Perhaps one of our younger readers can help me.
000
In Russia there were many gestures, two of which made a major impact on me.
One was the shoulder shrug that signified, "Who knows".
The mid-1990s was a time of considerable chaos in Russia and a shrug was the appropriate answer to questions such as: when will the fax machine be fixed?, when will the computers arrive?, when will the train leave?, when will the cable installer come?, and on and on.
When I came home for leave after a several-month stint in Russia, Pat claims that I responded to her questions with the Russian shrug. She found this very annoying, especially from one who had been a bit of a 'know-it-all.
It would take Pat a week or so to re-Canadianize me.
The other Russian gesture came from the woman who was my liaison with the Russian employment service. She was a remarkable woman, an engineer, intelligent, hard-working, and dedicated. Much of whatever success we had with our project in Russia was due to her.
She was also strong-willed.
From time to time, we would have lively discussions about how the project should be run. The usual point of contention was about how much a team of Canadian consultants could reasonably be expected to accomplish during their 6 week stay in Russia.
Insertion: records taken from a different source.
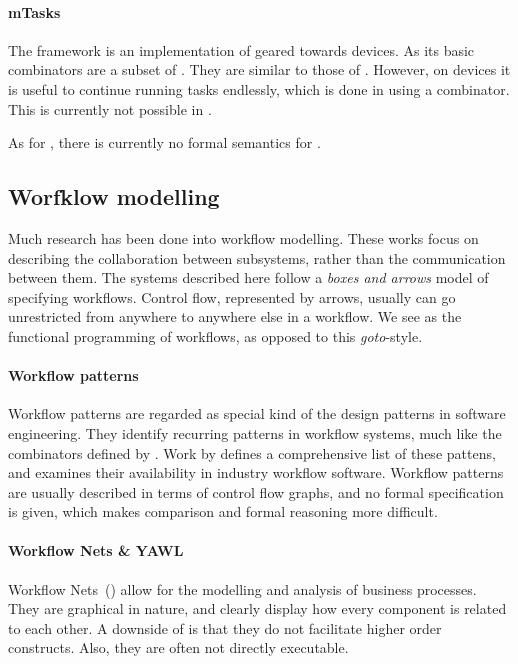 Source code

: \paragraph{mTasks}

The \MTASKS framework \cite{koopman2018task} is an implementation of \TOP geared towards \IOT devices.
As \TOPHAT its basic combinators are a subset of \ITASKS.
They are similar to those of \TOPHAT.
However, on \IOT devices it is useful to continue running tasks endlessly,
which is done in \MTASKS using a  combinator.
This is currently not possible in \TOPHAT.

As for \ITASKS, there is currently no formal semantics for \MTASKS.



\subsection{Worfklow modelling}

Much research has been done into workflow modelling. These works focus on
describing the collaboration between subsystems, rather than the communication
between them.
The systems described here follow a \emph{boxes and arrows} model of specifying workflows.
Control flow, represented by arrows, usually can go unrestricted from anywhere to anywhere else in a workflow.
We see \TOP as the functional programming of workflows, as opposed to this \emph{goto}-style.

\paragraph{Workflow patterns}

Workflow patterns are regarded as special kind of the design patterns in
software engineering. They identify recurring patterns in workflow systems, much
like the combinators defined by \TOPHAT. Work by \citet{journals/dpd/AalstHKB03}
defines a comprehensive list of these
pattens, and examines their availability in industry workflow software.
Workflow patterns are usually described in terms of control flow graphs, and no
formal specification is given, which makes comparison and formal reasoning more
difficult.

\paragraph{Workflow Nets \& YAWL}

Workflow Nets~(\WFN) \cite{journals/jcsc/Aalst98} allow for the modelling and analysis of business processes.
They are graphical in nature, and clearly display how every component is related to each other.
A downside of \WFN is that they do not facilitate higher order constructs.
Also, they are often not directly executable.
After one particularly acrimonious debate, the woman threw up her hands as though I were the most uncooperative person on earth and marched to the door. She paused in the doorway, and turning her head so she could watch my reaction, she scuffed her shoes as though she were scraping something unpleasant off the soles---perhaps dog dirt.
Slamming the door, she took off.
In a day or two, after tempers had cooled, we reached an accommodation.
I thought of her when I read a study a few years ago about the conditions that lead to successful foreign aid projects. One of the key factors identified in the study was the presence of a dedicated, hard working liaison person from the host country.
I was lucky in my consulting career to almost always have a strong liaison person.
My Russian shoe-scuffing friend was one of the best!
000
We are all familiar with another gesture---the middle-finger salute, which indicates, let's say, a strong sense of outrage.
I ran into a similar but even more potent gesture in Amman, Jordan.
Coming back to my hotel from a day at the Jordanian office, in the heavy evening traffic, my driver was cut off by someone. The usually mild-minded driver became upset and as we pulled alongside the other car, he leaned out the window and made a gesture that I hadn't seen before.
The other driver shouted and waved his arms in anger. My driver settled back in his seat, pleased at the reaction he had obtained from the other driver.
I asked him what the gesture meant.
He shook his head, said he couldn't tell me.
I persisted and he finally said, "I am sorry Mr. John, I shouldn't have done that. It was bad."
He turned back to the road, as though the issue were closed.
Ever eager to learn more about the local culture, I insisted he tell me.
At last, he showed me the gesture, a rather intricate arrangement of the fingers of one hand.
After considerable prompting, he finally told me that the gesture meant that the other person had an unusually small manhood (sorry for the circumlocution, but this IS a family blog).
And worse, the gesture suggested that the manhood was limp.
I could see why the other driver was upset.
Now, you may have noticed that I haven't described the gesture.
There is a reason.
A few years later, we were having a discussion with a guest in our Windows-on-the-Lake bed and breakfast in Grimsby when the issue of road rage came up. The guest, a woman from Toronto, was telling about her encounters with rude, aggressive drivers.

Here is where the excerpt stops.